22.2.2 Mode of Lead Transport

Electron microscopic techniques have mapped out Pb transport via various plant tissues [31,33-35]. Patterns of Pb migration and deposition in tissues differ depending on whether the supply of Pb is in chelated or unchelated form. In Pinus radiata, it has been shown in ultrathin sections that Pb grains were exclusively distributed in the outermost layer of the root cell wall and in negligible amounts in the needle when Pb was supplied in unchelated form. Conversely, when Pb was supplied in chelated (EDTA or HEDTA) form, higher intensities of Pb fine grains were detected in needle and the least in the root sections [31]. These ultramicroscopic observations are in conformity with the earlier uptake results in Indian mustard [6], where most lead was accumulated in roots on supply of Pb in the unchelated form.

In P. radiata roots, Pb supplied in unchelated form was not found in vacuoles, dictyosomes, or intercellular spaces, but it was often found embedded in or adjacent to cell wall — in many cases, near plasmodesmata [31]. This situation in P. radiata suggests that, in the case of Pb deposition between the cell wall and the cell membrane, it is probable that it was transported apoplastically. However, in the case of its aggregation within plasmodesmata, the mode of transport might have been symplastic. Occurrence of two simultaneous modes of Pb transport has also been advocated in other cases [33,36]. Transmission electron microscopic examination coupled with x-ray microanalysis of Sesbania root showed Pb deposits along the plasma membrane of the cells. The smaller granules appeared to coat the surface of the plasma membrane while larger deposits, looking like globules, extended deeper into the cell wall [9]. A large deposit was observed in high magnification within the tonoplast of the vacuole [9,18]. This is an indication of symplastic mode of transport in Sesbania, though not excluding the possibility of apoplastic migration.

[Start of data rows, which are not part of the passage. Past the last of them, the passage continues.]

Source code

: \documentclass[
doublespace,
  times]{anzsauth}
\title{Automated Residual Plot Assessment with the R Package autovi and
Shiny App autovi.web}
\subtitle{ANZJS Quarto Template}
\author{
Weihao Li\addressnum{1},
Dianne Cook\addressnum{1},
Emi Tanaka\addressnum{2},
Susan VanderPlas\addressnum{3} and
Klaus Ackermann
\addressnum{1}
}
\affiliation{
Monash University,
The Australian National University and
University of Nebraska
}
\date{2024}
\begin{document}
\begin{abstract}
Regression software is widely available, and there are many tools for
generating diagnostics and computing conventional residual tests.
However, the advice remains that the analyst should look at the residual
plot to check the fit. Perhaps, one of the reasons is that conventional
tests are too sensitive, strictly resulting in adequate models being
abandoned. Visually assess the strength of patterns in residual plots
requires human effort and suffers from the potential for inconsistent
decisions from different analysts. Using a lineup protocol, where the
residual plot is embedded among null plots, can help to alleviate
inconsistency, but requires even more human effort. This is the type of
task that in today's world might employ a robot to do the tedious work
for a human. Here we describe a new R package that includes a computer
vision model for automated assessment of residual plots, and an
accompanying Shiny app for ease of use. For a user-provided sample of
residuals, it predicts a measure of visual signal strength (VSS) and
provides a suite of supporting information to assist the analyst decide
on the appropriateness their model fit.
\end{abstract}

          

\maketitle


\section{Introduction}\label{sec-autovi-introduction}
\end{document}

This brings up the question of how Sesbania cells capture Pb particles. The fact that it was not detected in the ground cytoplasm but only in the plasma membrane and vacuole may suggest that endocytosis also plays a role in Pb uptake in this species. Reports of pinocytosis or endocytosis as a device for Pb entrapment are also available in the literature [31,35].

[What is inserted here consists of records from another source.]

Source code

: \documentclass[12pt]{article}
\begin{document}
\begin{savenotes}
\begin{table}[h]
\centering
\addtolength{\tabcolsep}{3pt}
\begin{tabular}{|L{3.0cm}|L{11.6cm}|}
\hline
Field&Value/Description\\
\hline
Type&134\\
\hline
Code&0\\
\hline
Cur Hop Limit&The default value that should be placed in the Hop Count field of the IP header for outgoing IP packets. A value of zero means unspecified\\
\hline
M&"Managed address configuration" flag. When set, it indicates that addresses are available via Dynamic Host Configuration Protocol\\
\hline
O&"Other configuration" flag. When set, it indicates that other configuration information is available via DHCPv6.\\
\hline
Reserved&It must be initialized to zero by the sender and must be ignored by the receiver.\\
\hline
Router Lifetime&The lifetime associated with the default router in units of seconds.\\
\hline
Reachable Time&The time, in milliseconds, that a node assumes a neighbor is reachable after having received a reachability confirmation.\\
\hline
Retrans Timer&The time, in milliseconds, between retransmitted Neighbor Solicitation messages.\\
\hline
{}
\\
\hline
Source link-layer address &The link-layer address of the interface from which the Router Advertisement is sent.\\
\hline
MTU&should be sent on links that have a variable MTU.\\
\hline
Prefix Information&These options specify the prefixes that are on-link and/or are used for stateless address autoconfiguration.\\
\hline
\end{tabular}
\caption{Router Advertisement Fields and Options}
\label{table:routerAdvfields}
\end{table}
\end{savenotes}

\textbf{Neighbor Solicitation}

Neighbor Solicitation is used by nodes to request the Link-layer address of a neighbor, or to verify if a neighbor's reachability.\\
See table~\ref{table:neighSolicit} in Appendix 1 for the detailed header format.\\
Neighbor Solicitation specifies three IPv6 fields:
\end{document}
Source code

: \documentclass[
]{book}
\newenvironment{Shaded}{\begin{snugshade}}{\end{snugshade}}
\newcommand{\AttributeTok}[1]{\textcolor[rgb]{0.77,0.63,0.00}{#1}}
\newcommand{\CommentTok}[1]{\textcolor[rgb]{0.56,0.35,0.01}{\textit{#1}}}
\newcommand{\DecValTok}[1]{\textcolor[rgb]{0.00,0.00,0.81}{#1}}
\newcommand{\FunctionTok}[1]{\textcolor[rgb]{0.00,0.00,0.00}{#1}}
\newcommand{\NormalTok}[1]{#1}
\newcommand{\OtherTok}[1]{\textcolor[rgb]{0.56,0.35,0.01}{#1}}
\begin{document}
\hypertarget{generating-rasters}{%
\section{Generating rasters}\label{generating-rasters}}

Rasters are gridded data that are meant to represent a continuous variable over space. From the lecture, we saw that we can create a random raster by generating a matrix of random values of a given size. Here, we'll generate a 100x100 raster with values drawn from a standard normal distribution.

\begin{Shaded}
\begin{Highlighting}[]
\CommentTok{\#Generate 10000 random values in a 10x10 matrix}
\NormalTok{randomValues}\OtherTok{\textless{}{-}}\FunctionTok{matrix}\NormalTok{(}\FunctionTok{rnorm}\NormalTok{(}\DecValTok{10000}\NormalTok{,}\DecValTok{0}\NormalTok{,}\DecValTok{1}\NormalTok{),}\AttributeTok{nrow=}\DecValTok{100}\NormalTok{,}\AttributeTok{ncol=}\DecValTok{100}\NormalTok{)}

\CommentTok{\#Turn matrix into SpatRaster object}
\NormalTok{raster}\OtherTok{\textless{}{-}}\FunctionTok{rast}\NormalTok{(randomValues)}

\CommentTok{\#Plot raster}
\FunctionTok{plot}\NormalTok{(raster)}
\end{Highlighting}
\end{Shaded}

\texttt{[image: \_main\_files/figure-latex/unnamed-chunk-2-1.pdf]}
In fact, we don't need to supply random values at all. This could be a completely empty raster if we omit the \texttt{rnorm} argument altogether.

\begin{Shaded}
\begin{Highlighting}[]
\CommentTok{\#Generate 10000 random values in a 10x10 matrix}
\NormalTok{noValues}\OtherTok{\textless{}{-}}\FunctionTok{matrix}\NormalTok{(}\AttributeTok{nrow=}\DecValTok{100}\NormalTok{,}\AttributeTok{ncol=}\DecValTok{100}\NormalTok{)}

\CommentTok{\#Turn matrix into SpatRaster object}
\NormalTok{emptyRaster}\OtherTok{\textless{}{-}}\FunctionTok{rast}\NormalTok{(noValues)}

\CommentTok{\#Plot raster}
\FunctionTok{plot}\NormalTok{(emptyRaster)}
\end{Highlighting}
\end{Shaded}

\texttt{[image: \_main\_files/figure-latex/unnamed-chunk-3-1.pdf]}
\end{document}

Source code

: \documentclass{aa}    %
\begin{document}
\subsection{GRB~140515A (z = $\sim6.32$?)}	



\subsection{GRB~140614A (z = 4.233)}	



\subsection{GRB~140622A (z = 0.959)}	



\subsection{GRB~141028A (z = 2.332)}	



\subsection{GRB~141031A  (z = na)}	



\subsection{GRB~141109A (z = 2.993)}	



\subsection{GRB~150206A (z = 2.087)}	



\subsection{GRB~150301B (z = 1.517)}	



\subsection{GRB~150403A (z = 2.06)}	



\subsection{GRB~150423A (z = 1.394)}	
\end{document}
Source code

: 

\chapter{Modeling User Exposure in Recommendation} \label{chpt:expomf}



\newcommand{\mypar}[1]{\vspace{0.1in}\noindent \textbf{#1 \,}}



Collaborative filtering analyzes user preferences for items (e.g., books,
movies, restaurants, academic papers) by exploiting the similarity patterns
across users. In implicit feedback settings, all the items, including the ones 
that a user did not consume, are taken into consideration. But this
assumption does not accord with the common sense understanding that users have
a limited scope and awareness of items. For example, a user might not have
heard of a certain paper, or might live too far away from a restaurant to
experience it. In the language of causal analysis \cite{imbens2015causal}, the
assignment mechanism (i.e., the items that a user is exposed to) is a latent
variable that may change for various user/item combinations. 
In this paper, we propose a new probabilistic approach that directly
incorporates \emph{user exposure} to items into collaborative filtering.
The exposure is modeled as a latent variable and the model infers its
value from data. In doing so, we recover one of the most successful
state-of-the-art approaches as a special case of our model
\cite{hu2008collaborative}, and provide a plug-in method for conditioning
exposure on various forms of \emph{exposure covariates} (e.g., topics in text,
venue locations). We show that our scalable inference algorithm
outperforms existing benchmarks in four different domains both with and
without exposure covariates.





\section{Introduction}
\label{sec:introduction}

Whether following apoplastic or symplastic routes, Pb must cross the Casparian strip-barrier of the root in order to reach the xylem stream; this is difficult for the large Pb particles due to their size and charge characteristics. However, once they have formed a complex with a chelator such as EDTA, their solubility increases and thus the particle size may also decrease. As a result, the complex may become partially invisible to those processes that would normally prevent unrestricted movement, such as precipitation with phosphates or carbonates or binding to cell walls through mechanisms such as cation exchange.

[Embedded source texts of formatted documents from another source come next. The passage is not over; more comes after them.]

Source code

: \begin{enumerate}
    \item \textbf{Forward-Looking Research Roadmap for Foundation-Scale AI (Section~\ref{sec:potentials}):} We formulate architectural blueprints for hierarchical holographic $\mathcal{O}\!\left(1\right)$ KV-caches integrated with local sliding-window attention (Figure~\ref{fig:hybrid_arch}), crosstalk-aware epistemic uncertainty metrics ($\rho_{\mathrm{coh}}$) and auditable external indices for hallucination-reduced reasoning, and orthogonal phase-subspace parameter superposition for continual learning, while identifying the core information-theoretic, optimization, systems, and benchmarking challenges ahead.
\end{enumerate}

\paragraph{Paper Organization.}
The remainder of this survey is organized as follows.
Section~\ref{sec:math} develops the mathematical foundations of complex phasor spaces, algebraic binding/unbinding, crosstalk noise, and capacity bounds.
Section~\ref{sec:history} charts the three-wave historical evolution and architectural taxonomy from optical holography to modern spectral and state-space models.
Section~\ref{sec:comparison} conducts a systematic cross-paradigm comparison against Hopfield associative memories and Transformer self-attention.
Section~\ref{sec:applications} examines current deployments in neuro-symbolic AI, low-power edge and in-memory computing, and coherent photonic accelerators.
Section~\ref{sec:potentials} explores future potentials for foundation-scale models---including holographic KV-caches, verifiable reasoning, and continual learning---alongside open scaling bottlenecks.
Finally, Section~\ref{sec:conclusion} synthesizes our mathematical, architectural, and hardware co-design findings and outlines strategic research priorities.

Thus, the general agreement is that synthetic chelates overcome barriers to translocation. Now, how does Pb enter the vessels or tracheids of the xylem having moved symplastically to the parenchyma cells of the vascular cylinder? The mechanism by which transfer of Pb particles from vascular cylinder parenchyma to vessels or tracheids occurs may be a type of highly selective active-carrier transport, as opposed to facilitated diffusion [37]. Translocation of Pb from root to shoot via xylem has been shown in many studies [6,38,39].